Work request: Report every line of the entries that contains the word "Mentors".

***** Source material *****

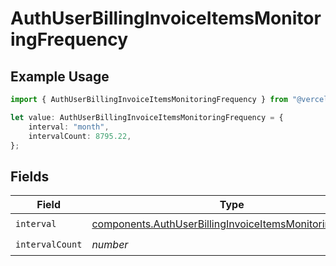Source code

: # AuthUserBillingInvoiceItemsMonitoringFrequency

## Example Usage

```typescript
import { AuthUserBillingInvoiceItemsMonitoringFrequency } from "@vercel/sdk/models/components";

let value: AuthUserBillingInvoiceItemsMonitoringFrequency = {
    interval: "month",
    intervalCount: 8795.22,
};
```

## Fields

| Field                                                                                                                                | Type                                                                                                                                 | Required                                                                                                                             | Description                                                                                                                          |
| ------------------------------------------------------------------------------------------------------------------------------------ | ------------------------------------------------------------------------------------------------------------------------------------ | ------------------------------------------------------------------------------------------------------------------------------------ | ------------------------------------------------------------------------------------------------------------------------------------ |
| `interval`                                                                                                                           | [components.AuthUserBillingInvoiceItemsMonitoringInterval](../../models/components/authuserbillinginvoiceitemsmonitoringinterval.md) | :heavy_check_mark:                                                                                                                   | N/A                                                                                                                                  |
| `intervalCount`                                                                                                                      | *number*                                                                                                                             | :heavy_check_mark:                                                                                                                   | N/A                                                                                                                                  |
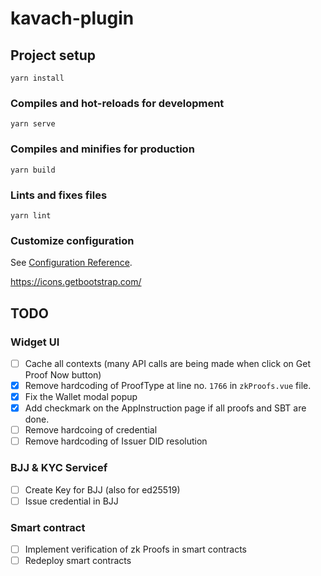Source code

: # kavach-plugin

## Project setup

```
yarn install
```

### Compiles and hot-reloads for development

```
yarn serve
```

### Compiles and minifies for production

```
yarn build
```

### Lints and fixes files

```
yarn lint
```

### Customize configuration

See [Configuration Reference](https://cli.vuejs.org/config/).

https://icons.getbootstrap.com/

## TODO

### Widget UI

- [ ] Cache all contexts (many API calls are being made when click on Get Proof Now button)
- [x] Remove hardcoding of ProofType at line no. `1766` in `zkProofs.vue` file.
- [x] Fix the Wallet modal popup
- [x] Add checkmark on the AppInstruction page if all proofs and SBT are done.
- [ ] Remove hardcoing of credential
- [ ] Remove hardcoding of Issuer DID resolution

### BJJ & KYC Servicef

- [ ] Create Key for BJJ (also for ed25519)
- [ ] Issue credential in BJJ

### Smart contract

- [ ] Implement verification of zk Proofs in smart contracts
- [ ] Redeploy smart contracts
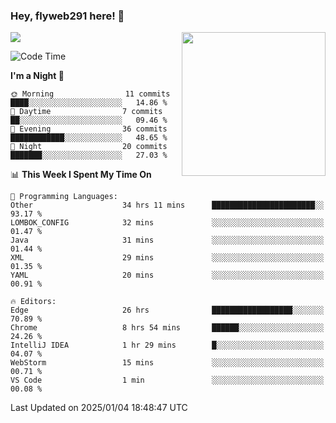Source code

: ### Hey, flyweb291 here! 👋

![](https://metrics.lecoq.io/cherry291?template=classic&config.timezone=Asia%2FShanghai)
<img align='right' src="https://media.giphy.com/media/M9gbBd9nbDrOTu1Mqx/giphy.gif" width="230">
<!-- ![](https://github-readme-stats-ouuan.vercel.app/api?username=flyweb291&theme=dark&show_icons=true) -->

<!--START_SECTION:waka-->
![Code Time](http://img.shields.io/badge/Code%20Time-728%20hrs%2016%20mins-blue)

**I'm a Night 🦉** 

```text
🌞 Morning                11 commits          ████░░░░░░░░░░░░░░░░░░░░░   14.86 % 
🌆 Daytime                7 commits           ██░░░░░░░░░░░░░░░░░░░░░░░   09.46 % 
🌃 Evening                36 commits          ████████████░░░░░░░░░░░░░   48.65 % 
🌙 Night                  20 commits          ███████░░░░░░░░░░░░░░░░░░   27.03 % 
```


📊 **This Week I Spent My Time On** 

```text
💬 Programming Languages: 
Other                    34 hrs 11 mins      ███████████████████████░░   93.17 % 
LOMBOK_CONFIG            32 mins             ░░░░░░░░░░░░░░░░░░░░░░░░░   01.47 % 
Java                     31 mins             ░░░░░░░░░░░░░░░░░░░░░░░░░   01.44 % 
XML                      29 mins             ░░░░░░░░░░░░░░░░░░░░░░░░░   01.35 % 
YAML                     20 mins             ░░░░░░░░░░░░░░░░░░░░░░░░░   00.91 % 

🔥 Editors: 
Edge                     26 hrs              ██████████████████░░░░░░░   70.89 % 
Chrome                   8 hrs 54 mins       ██████░░░░░░░░░░░░░░░░░░░   24.26 % 
IntelliJ IDEA            1 hr 29 mins        █░░░░░░░░░░░░░░░░░░░░░░░░   04.07 % 
WebStorm                 15 mins             ░░░░░░░░░░░░░░░░░░░░░░░░░   00.71 % 
VS Code                  1 min               ░░░░░░░░░░░░░░░░░░░░░░░░░   00.08 % 
```


 Last Updated on 2025/01/04 18:48:47 UTC
<!--END_SECTION:waka-->

<!--
**flyweb291/数字游牧人** is a ✨ _special_ ✨ repository because its `README.md` (this file) appears on your GitHub profile.

Here are some ideas to get you started:

- 🔭 I’m currently working on ...
- 🌱 I’m currently learning ...
- 👯 I’m looking to collaborate on ...
- 🤔 I’m looking for help with ...
- 💬 Ask me about ...
- 📫 How to reach me: ...
- 😄 Pronouns: ...
- ⚡ Fun fact: ...
-->
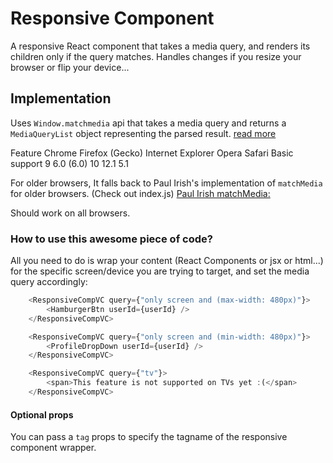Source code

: # Responsive Component

A responsive React component that takes a media query, and renders its children only if the query matches. Handles changes if you resize your browser or flip your device...

## Implementation

Uses `Window.matchmedia` api that takes a media query and returns a `MediaQueryList` object representing the parsed result. [read more](https://developer.mozilla.org/en-US/docs/Web/API/Window/matchMedia)

Feature      Chrome  Firefox (Gecko) Internet Explorer   Opera   Safari
Basic support   9        6.0 (6.0)         10              12.1    5.1

For older browsers, It falls back to Paul Irish's implementation of `matchMedia` for older browsers. (Check out index.js)
[Paul Irish matchMedia:](https://github.com/paulirish/matchMedia.js/)

Should work on all browsers.

### How to use this awesome piece of code?

All you need to do is wrap your content (React Components or jsx or html...) for the specific screen/device you are trying to target, and set the media query accordingly:

```javascript
    <ResponsiveCompVC query={"only screen and (max-width: 480px)"}>
        <HamburgerBtn userId={userId} />
    </ResponsiveCompVC>

    <ResponsiveCompVC query={"only screen and (min-width: 480px)"}>
        <ProfileDropDown userId={userId} />
    </ResponsiveCompVC>

    <ResponsiveCompVC query={"tv"}>
        <span>This feature is not supported on TVs yet :(</span>
    </ResponsiveCompVC>
```

#### Optional props

You can pass a `tag` props to specify the tagname of the responsive component wrapper.
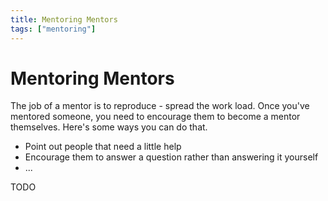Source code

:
 ```yaml
---
title: Mentoring Mentors
tags: ["mentoring"]
---
```


# Mentoring Mentors

The job of a mentor is to reproduce - spread the work load. Once you've
mentored someone, you need to encourage them to become a mentor
themselves. Here's some ways you can do that.

- Point out people that need a little help
- Encourage them to answer a question rather than answering it yourself
- ...

TODO
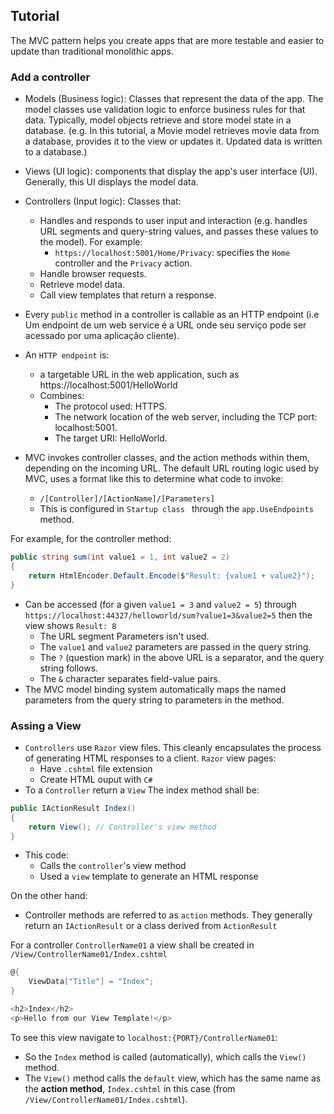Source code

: ## Tutorial

The MVC pattern helps you create apps that are more testable and easier to update than traditional monolithic apps.

### Add a controller

- Models (Business logic): Classes that represent the data of the app. The model classes use validation logic to enforce business rules for that data. Typically, model objects retrieve and store model state in a database. (e.g. In this tutorial, a Movie model retrieves movie data from a database, provides it to the view or updates it. Updated data is written to a database.)
- Views (UI logic): components that display the app's user interface (UI). Generally, this UI displays the model data.
- Controllers (Input logic): Classes that:
  - Handles and responds to user input and interaction (e.g. handles URL segments and query-string values, and passes these values to the model). For example:
    - `https://localhost:5001/Home/Privacy`: specifies the `Home` controller and the `Privacy` action.
  - Handle browser requests.
  - Retrieve model data.
  - Call view templates that return a response.

- Every `public` method in a controller is callable as an HTTP endpoint (i.e Um endpoint de um web service é a URL onde seu serviço pode ser acessado por uma aplicação cliente). 

- An `HTTP endpoint` is:
  - a targetable URL in the web application, such as https://localhost:5001/HelloWorld
  - Combines:
    - The protocol used: HTTPS.
    - The network location of the web server, including the TCP port: localhost:5001.
    - The target URI: HelloWorld.

- MVC invokes controller classes, and the action methods within them, depending on the incoming URL. The default URL routing logic used by MVC, uses a format like this to determine what code to invoke:
  - `/[Controller]/[ActionName]/[Parameters]`
  - This is configured in `Startup class ` through the `app.UseEndpoints` method.

For example, for the controller method: 

``` cs
public string sum(int value1 = 1, int value2 = 2)
{
    return HtmlEncoder.Default.Encode($"Result: {value1 + value2}");
}
```

- Can be accessed (for a given `value1 = 3` and `value2 = 5`) through `https://localhost:44327/helloworld/sum?value1=3&value2=5` then the view shows `Result: 8`
  - The URL segment Parameters isn't used.
  - The `value1` and `value2` parameters are passed in the query string.
  - The `?` (question mark) in the above URL is a separator, and the query string follows.
  - The `&` character separates field-value pairs.
- The MVC model binding system automatically maps the named parameters from the query string to parameters in the method. 

### Assing a View
- `Controllers` use `Razor` view files. This cleanly encapsulates the process of generating HTML responses to a client. `Razor` view pages:
  - Have `.cshtml` file extension
  - Create HTML ouput with `C#`
- To a `Controller` return a `View` The index method shall be:
``` cs
public IActionResult Index()
{
    return View(); // Controller's view method
}
```
- This code:
  - Calls the `controller`'s view method
  - Used a `view` template to generate an HTML response

On the other hand:
- Controller methods are referred to as `action` methods. They generally return an `IActionResult` or a class derived from `ActionResult`


For a controller `ControllerName01` a view shall be created in `/View/ControllerName01/Index.cshtml`

``` cs 
@{
    ViewData["Title"] = "Index";
}

<h2>Index</h2>
<p>Hello from our View Template!</p>
```

To see this view navigate to `localhost:{PORT}/ControllerName01`:
- So the `Index` method is called (automatically), which calls the `View()` method.
- The `View()` method calls the `default` view, which has the same name as the **action method**, `Index.cshtml` in this case (from `/View/ControllerName01/Index.cshtml`).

*****

Your solution:
title: Mentoring Mentors
# Mentoring Mentors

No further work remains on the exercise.